Magashule’s comments will nevertheless worry credit rating agencies, which cite the strength of institutions like the central bank among factors preventing further downgrades.
South Africa only has one investment-grade credit rating left, from Moody’s.
Magashule also said on Tuesday that the ANC executive wanted the government to set up a team to explore quantitative easing, after the statistics office said gross domestic product contracted a quarterly 3.2% in the first three months of 2019.
The shock GDP reading was far worse than the 1.7% decline economists had expected and was another sign that Ramaphosa’s growth drive is struggling to gain traction.
“This was the largest economic contraction in almost a decade … It was largely driven by manufacturing, then mining,” Statistician General Risenga Maluleke said.
The rand was around 1.8% weaker against the dollar at 1600 GMT, reflecting worries about the weak economy and potential changes to the central bank’s focus.
Investor confidence in Africa’s most industrialised economy remains fragile, despite Ramaphosa’s pledges to woo investment, create jobs and root out rampant corruption after his party won re-election last month.
He faces formidable obstacles, including factional fighting within the ANC, weak consumer demand and ailing state firms like power utility Eskom, which was forced by capacity constraints to impose blackouts early this year.

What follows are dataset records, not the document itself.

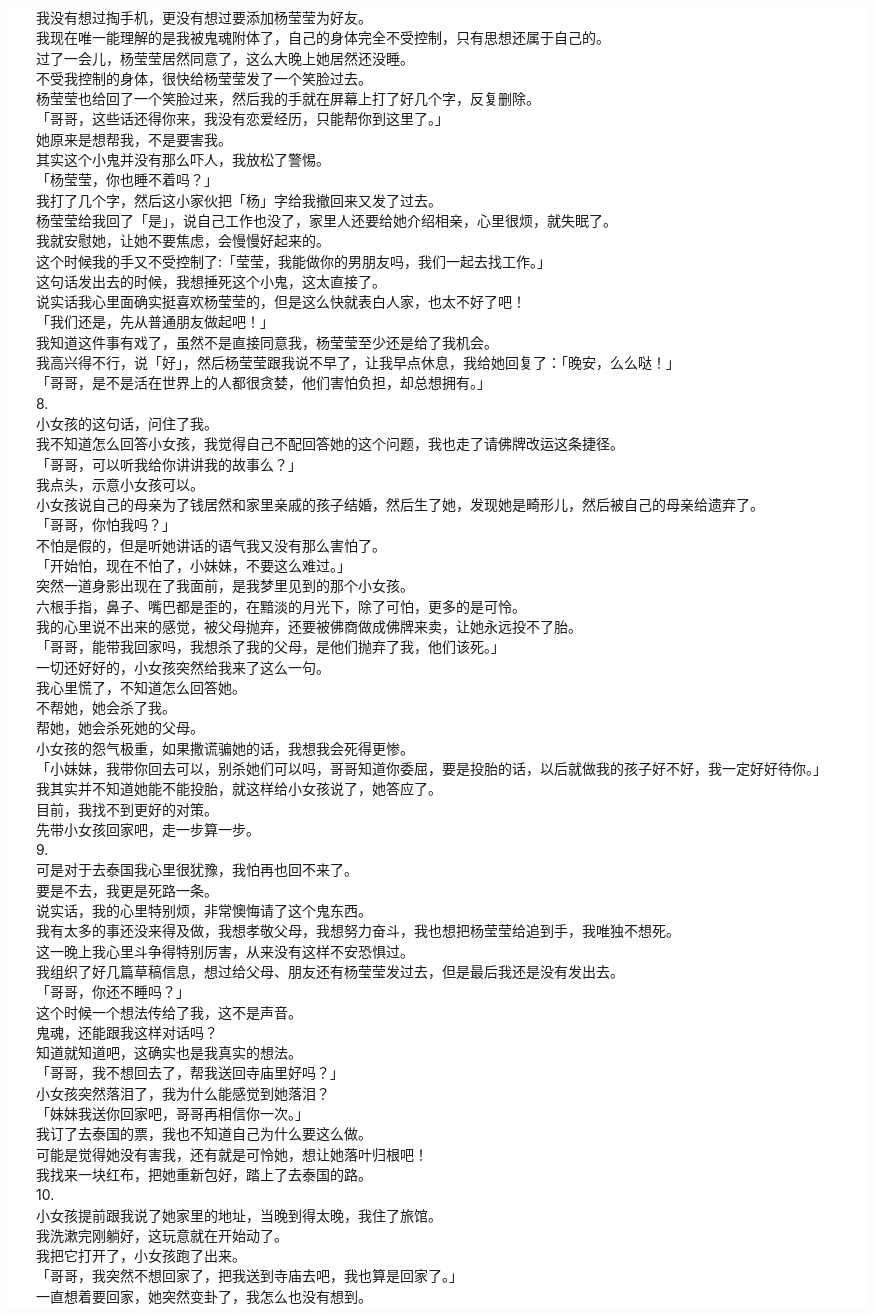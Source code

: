 &emsp;&emsp;我没有想过掏手机，更没有想过要添加杨莹莹为好友。  
&emsp;&emsp;我现在唯一能理解的是我被鬼魂附体了，自己的身体完全不受控制，只有思想还属于自己的。  
&emsp;&emsp;过了一会儿，杨莹莹居然同意了，这么大晚上她居然还没睡。  
&emsp;&emsp;不受我控制的身体，很快给杨莹莹发了一个笑脸过去。  
&emsp;&emsp;杨莹莹也给回了一个笑脸过来，然后我的手就在屏幕上打了好几个字，反复删除。  
&emsp;&emsp;「哥哥，这些话还得你来，我没有恋爱经历，只能帮你到这里了。」  
&emsp;&emsp;她原来是想帮我，不是要害我。  
&emsp;&emsp;其实这个小鬼并没有那么吓人，我放松了警惕。  
&emsp;&emsp;「杨莹莹，你也睡不着吗？」  
&emsp;&emsp;我打了几个字，然后这小家伙把「杨」字给我撤回来又发了过去。  
&emsp;&emsp;杨莹莹给我回了「是」，说自己工作也没了，家里人还要给她介绍相亲，心里很烦，就失眠了。  
&emsp;&emsp;我就安慰她，让她不要焦虑，会慢慢好起来的。  
&emsp;&emsp;这个时候我的手又不受控制了:「莹莹，我能做你的男朋友吗，我们一起去找工作。」  
&emsp;&emsp;这句话发出去的时候，我想捶死这个小鬼，这太直接了。  
&emsp;&emsp;说实话我心里面确实挺喜欢杨莹莹的，但是这么快就表白人家，也太不好了吧！  
&emsp;&emsp;「我们还是，先从普通朋友做起吧！」  
&emsp;&emsp;我知道这件事有戏了，虽然不是直接同意我，杨莹莹至少还是给了我机会。  
&emsp;&emsp;我高兴得不行，说「好」，然后杨莹莹跟我说不早了，让我早点休息，我给她回复了：「晚安，么么哒！」  
&emsp;&emsp;「哥哥，是不是活在世界上的人都很贪婪，他们害怕负担，却总想拥有。」  
&emsp;&emsp;8.  
&emsp;&emsp;小女孩的这句话，问住了我。  
&emsp;&emsp;我不知道怎么回答小女孩，我觉得自己不配回答她的这个问题，我也走了请佛牌改运这条捷径。  
&emsp;&emsp;「哥哥，可以听我给你讲讲我的故事么？」  
&emsp;&emsp;我点头，示意小女孩可以。  
&emsp;&emsp;小女孩说自己的母亲为了钱居然和家里亲戚的孩子结婚，然后生了她，发现她是畸形儿，然后被自己的母亲给遗弃了。  
&emsp;&emsp;「哥哥，你怕我吗？」  
&emsp;&emsp;不怕是假的，但是听她讲话的语气我又没有那么害怕了。  
&emsp;&emsp;「开始怕，现在不怕了，小妹妹，不要这么难过。」  
&emsp;&emsp;突然一道身影出现在了我面前，是我梦里见到的那个小女孩。  
&emsp;&emsp;六根手指，鼻子、嘴巴都是歪的，在黯淡的月光下，除了可怕，更多的是可怜。  
&emsp;&emsp;我的心里说不出来的感觉，被父母抛弃，还要被佛商做成佛牌来卖，让她永远投不了胎。  
&emsp;&emsp;「哥哥，能带我回家吗，我想杀了我的父母，是他们抛弃了我，他们该死。」  
&emsp;&emsp;一切还好好的，小女孩突然给我来了这么一句。  
&emsp;&emsp;我心里慌了，不知道怎么回答她。  
&emsp;&emsp;不帮她，她会杀了我。  
&emsp;&emsp;帮她，她会杀死她的父母。  
&emsp;&emsp;小女孩的怨气极重，如果撒谎骗她的话，我想我会死得更惨。  
&emsp;&emsp;「小妹妹，我带你回去可以，别杀她们可以吗，哥哥知道你委屈，要是投胎的话，以后就做我的孩子好不好，我一定好好待你。」  
&emsp;&emsp;我其实并不知道她能不能投胎，就这样给小女孩说了，她答应了。  
&emsp;&emsp;目前，我找不到更好的对策。  
&emsp;&emsp;先带小女孩回家吧，走一步算一步。  
&emsp;&emsp;9.  
&emsp;&emsp;可是对于去泰国我心里很犹豫，我怕再也回不来了。  
&emsp;&emsp;要是不去，我更是死路一条。  
&emsp;&emsp;说实话，我的心里特别烦，非常懊悔请了这个鬼东西。  
&emsp;&emsp;我有太多的事还没来得及做，我想孝敬父母，我想努力奋斗，我也想把杨莹莹给追到手，我唯独不想死。  
&emsp;&emsp;这一晚上我心里斗争得特别厉害，从来没有这样不安恐惧过。  
&emsp;&emsp;我组织了好几篇草稿信息，想过给父母、朋友还有杨莹莹发过去，但是最后我还是没有发出去。  
&emsp;&emsp;「哥哥，你还不睡吗？」  
&emsp;&emsp;这个时候一个想法传给了我，这不是声音。  
&emsp;&emsp;鬼魂，还能跟我这样对话吗？  
&emsp;&emsp;知道就知道吧，这确实也是我真实的想法。  
&emsp;&emsp;「哥哥，我不想回去了，帮我送回寺庙里好吗？」  
&emsp;&emsp;小女孩突然落泪了，我为什么能感觉到她落泪？  
&emsp;&emsp;「妹妹我送你回家吧，哥哥再相信你一次。」  
&emsp;&emsp;我订了去泰国的票，我也不知道自己为什么要这么做。  
&emsp;&emsp;可能是觉得她没有害我，还有就是可怜她，想让她落叶归根吧！  
&emsp;&emsp;我找来一块红布，把她重新包好，踏上了去泰国的路。  
&emsp;&emsp;10.  
&emsp;&emsp;小女孩提前跟我说了她家里的地址，当晚到得太晚，我住了旅馆。  
&emsp;&emsp;我洗漱完刚躺好，这玩意就在开始动了。  
&emsp;&emsp;我把它打开了，小女孩跑了出来。  
&emsp;&emsp;「哥哥，我突然不想回家了，把我送到寺庙去吧，我也算是回家了。」  
&emsp;&emsp;一直想着要回家，她突然变卦了，我怎么也没有想到。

(GRAPHIC: South Africa GDP and interest rates link: tmsnrt.rs/2WH4SiZ).
RATINGS RISK
Although Moody’s still has South Africa’s credit rating at Baa3, the lowest rung of investment grade, some economists fear the power crisis and other economic frailties could cost the country that rating and lead to billions of dollars of outflows.
Fixing Eskom and other loss-making state-owned firms such as South African Airways (SAA) is seen as critical to shoring up confidence among the investors South Africa relies on to finance its big budget and current account deficits.
“The South African economy is not doing well; there are all these false starts where we think the economy is just about to re-accelerate and then it drops back again,” said Cristian Maggio, head of emerging markets strategy at TD Securities.
“The government really has very little time to start doing what it has to do.”
Statistician Maluleke said load-shedding — a local term for controlled power outages — had contributed to the economy’s decline in the first quarter.
Tuesday’s data showed mining output dropped 10.8% in the first quarter from October-December. Manufacturing output fell 8.8%, agriculture dropped 13.2% and construction declined 2.2%.
But output edged up 1.1% in the finance sector.
Year-on-year growth in the first quarter was zero compared with forecasts for growth of 0.7%, the statistics office said.
A recent Reuters poll forecast the South African economy would expand by around 1% in 2019 as a whole, compared with growth of 0.8% last year, although analysts are likely to revise that view in light of the new data.
Even that level of growth would be insufficient to make a meaningful dent in poverty and unemployment or reduce severe inequality, which persists in South Africa more than two decades after the end of white minority rule.